Она тут же кинула кувшинки назад в реку и направила лося дальше в воду. Иногда она его останавливала. Но тогда новое кольцо, брошенное Сильвием Антонием, манило ее вперед.

И вдруг она оставила все сомнения. На ее щеках появился румянец. Она стала приближаться к кораблю безо всякой приманки. Лось вошел в воду по самый хребет. Она была совсем рядом с бортом.

А там уже свесились через край матросы, чтобы помочь прекрасной нимфе подняться на корабль, если только она пожелает ступить на палубу триремы.

Но она не видела никого, кроме Сильвия Антония, который стоял, украшенный кольцами и жемчугами, великолепный, как восход солнца. И когда юный римлянин заметил, что взор нимфы обращен к нему, то перегнулся еще дальше, чем все остальные. Ему кричали, чтобы он был осторожнее, что так можно потерять равновесие и упасть в воду.

Но это предостережение было тщетным.
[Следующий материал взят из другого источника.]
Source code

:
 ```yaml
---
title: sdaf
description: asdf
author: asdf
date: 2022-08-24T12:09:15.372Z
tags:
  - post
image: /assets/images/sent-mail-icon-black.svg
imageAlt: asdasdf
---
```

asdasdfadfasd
Неизвестно, нимфа ли сильным рывком притянула к себе Сильвия Антония или как уж это произошло, но только он оказался за бортом раньше, чем кто-нибудь успел даже подумать о том, чтобы подхватить его.

Однако не было никакой опасности, что Сильвий Антоний утонет. Нимфа протянула свои бело-розовые руки и поймала его. Едва ли он даже коснулся поверхности воды. В тот же миг ее скакун повернул, понесся прочь по воде и скрылся в лесу. И громко звенел смех дикой всадницы, уносившей Сильвия Антония прочь.

Гален и его люди на мгновение застыли от ужаса. Некоторые, как при опасности на море, сбросили одежду, чтобы плыть к берегу. Гален удержал их.

— Без сомнения, это — воля богов, — сказал он. — Ради этого они через тысячи бурь пригнали Сильвия Антония Поппия к этой неведомой земле. Будем же радоваться, что мы стали орудием их воли! И не будем пытаться ей воспрепятствовать!

И моряки послушно взялись за весла и двинулись вниз по реке; под ритмичные удары весел они тихо затянули песню о бегстве Аретузы.

* * *

Теперь, когда эта история окончена, путешественник, должно быть, понял то древнее наскальное изображение, которое ему показывали на земле великой Кунгахэллы. Он, вероятно, смог различить и лося с ветвистыми рогами, и трирему с длинными веслами. Не стоит требовать, чтобы он увидел там Сильвия Антония Поппия и прекрасную лесную королеву, ибо для этого нужно смотреть глазами старых сказителей.

Он поймет и то, что изображение создано самим юным римлянином и что так же обстоит дело с этой старинной историей. Сильвий Антоний слово в слово поведал ее своим потомкам. Он знал: им будет приятно узнать, что они произошли от известных всему миру римлян.

Но, конечно, чужестранцу необязательно верить в то, что какая-нибудь из нимф Пана бродила по этому речному берегу. Он может думать, что в первобытном лесу обитало дикое человеческое племя и что наездницей огромного лося была дочь короля, властвовавшего над этими бедными людьми. И что когда девушка увезла Сильвия Антония, она всего лишь хотела похитить его драгоценности. И что она вовсе не думала о самом Сильвии Антонии, она даже вряд ли знала, был ли он таким же человеком, как и она.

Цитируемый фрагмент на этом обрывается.